What to work on ▸
The response should be the records below, repeated exactly, with each picture left out.

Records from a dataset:
○ ○ ○

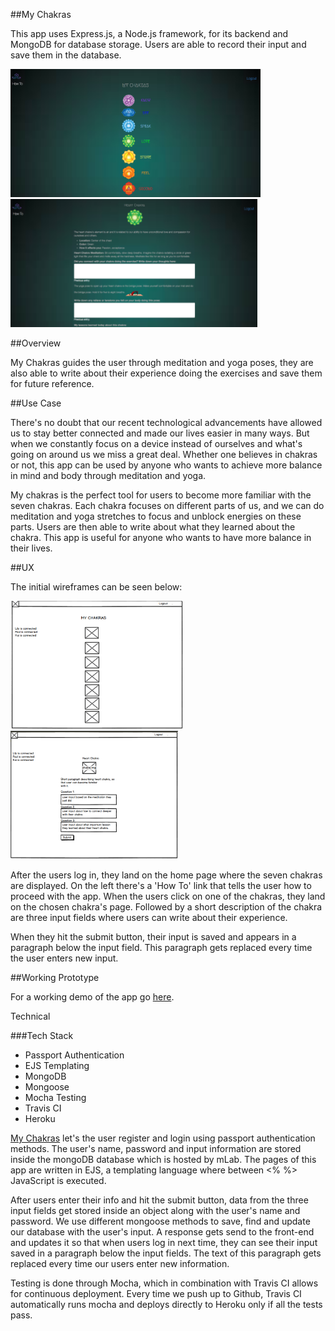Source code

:##My Chakras

This app uses Express.js, a Node.js framework, for its backend and MongoDB for
database storage. Users are able to record their input and save them in the database.

<img src="chakra-demo.png" alt="chakra demo" />    <img src="chakra-demo1.png" alt="chakra demo"/>

##Overview

My Chakras guides the user through meditation and yoga poses, they are also
able to write about their experience doing the exercises and save them for future
reference.

##Use Case

There's no doubt that our recent technological advancements have allowed us to stay
better connected and made our lives easier in many ways. But when we constantly
focus on a device instead of ourselves and what's going on around us we miss a
great deal. Whether one believes in chakras or not, this app can be used by
anyone who wants to achieve more balance in mind and body through meditation and
yoga.

My chakras is the perfect tool for users to become more familiar with the seven
chakras. Each chakra focuses on different parts of us, and we can do meditation
and yoga stretches to focus and unblock energies on these parts. Users are then able
to write about what they learned about the chakra. This app is useful for anyone
who wants to have more balance in their lives.

##UX

The initial wireframes can be seen below:

 <img src="wireframe.png" alt="wireframe" />    <img src="wireframe1.png" alt="wireframe"/>

After the users log in, they land on the home page where the seven chakras are
displayed. On the left there's a 'How To' link that tells the
user how to proceed with the app. When the users click on one of the chakras,
they land on the chosen chakra's page. Followed by a short description of the chakra
are three input fields where users can write about their experience.

When they hit the submit button, their input is saved and appears in a paragraph
below the input field. This paragraph gets replaced every time the user enters
new input.

##Working Prototype

For a working demo of the app go [here](https://agile-springs-89459.herokuapp.com/).

Technical

###Tech Stack

* Passport Authentication
* EJS Templating
* MongoDB
* Mongoose
* Mocha Testing
* Travis CI
* Heroku

[My Chakras](https://agile-springs-89459.herokuapp.com/) let's the user register
and login using passport authentication methods. The user's name, password and input information are stored inside the mongoDB database which is hosted by mLab. The pages of this app are written in EJS, a templating language where between <% %> JavaScript is executed.

After users enter their info and hit the submit button, data from the three
input fields get stored inside an object along with the user's name and password. We use different mongoose methods to save, find and update our database with the user's input. A response gets send to the front-end and updates it so that when users log in next time, they can see their input saved in a paragraph below the input fields. The text of this paragraph gets replaced every time our users enter new information.

Testing is done through Mocha, which in combination with Travis CI allows for continuous
deployment.  Every time we push up to Github, Travis CI automatically runs mocha and deploys directly to Heroku only if all the tests pass.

○ ○ ○

Exercise result ▸
Source code

:##My Chakras

This app uses Express.js, a Node.js framework, for its backend and MongoDB for
database storage. Users are able to record their input and save them in the database.

<img src="chakra-demo.png" alt="chakra demo" />    <img src="chakra-demo1.png" alt="chakra demo"/>

##Overview

My Chakras guides the user through meditation and yoga poses, they are also
able to write about their experience doing the exercises and save them for future
reference.

##Use Case

There's no doubt that our recent technological advancements have allowed us to stay
better connected and made our lives easier in many ways. But when we constantly
focus on a device instead of ourselves and what's going on around us we miss a
great deal. Whether one believes in chakras or not, this app can be used by
anyone who wants to achieve more balance in mind and body through meditation and
yoga.

My chakras is the perfect tool for users to become more familiar with the seven
chakras. Each chakra focuses on different parts of us, and we can do meditation
and yoga stretches to focus and unblock energies on these parts. Users are then able
to write about what they learned about the chakra. This app is useful for anyone
who wants to have more balance in their lives.

##UX

The initial wireframes can be seen below:

 <img src="wireframe.png" alt="wireframe" />    <img src="wireframe1.png" alt="wireframe"/>

After the users log in, they land on the home page where the seven chakras are
displayed. On the left there's a 'How To' link that tells the
user how to proceed with the app. When the users click on one of the chakras,
they land on the chosen chakra's page. Followed by a short description of the chakra
are three input fields where users can write about their experience.

When they hit the submit button, their input is saved and appears in a paragraph
below the input field. This paragraph gets replaced every time the user enters
new input.

##Working Prototype

For a working demo of the app go [here](https://agile-springs-89459.herokuapp.com/).

Technical

###Tech Stack

* Passport Authentication
* EJS Templating
* MongoDB
* Mongoose
* Mocha Testing
* Travis CI
* Heroku

[My Chakras](https://agile-springs-89459.herokuapp.com/) let's the user register
and login using passport authentication methods. The user's name, password and input information are stored inside the mongoDB database which is hosted by mLab. The pages of this app are written in EJS, a templating language where between <% %> JavaScript is executed.

After users enter their info and hit the submit button, data from the three
input fields get stored inside an object along with the user's name and password. We use different mongoose methods to save, find and update our database with the user's input. A response gets send to the front-end and updates it so that when users log in next time, they can see their input saved in a paragraph below the input fields. The text of this paragraph gets replaced every time our users enter new information.

Testing is done through Mocha, which in combination with Travis CI allows for continuous
deployment.  Every time we push up to Github, Travis CI automatically runs mocha and deploys directly to Heroku only if all the tests pass.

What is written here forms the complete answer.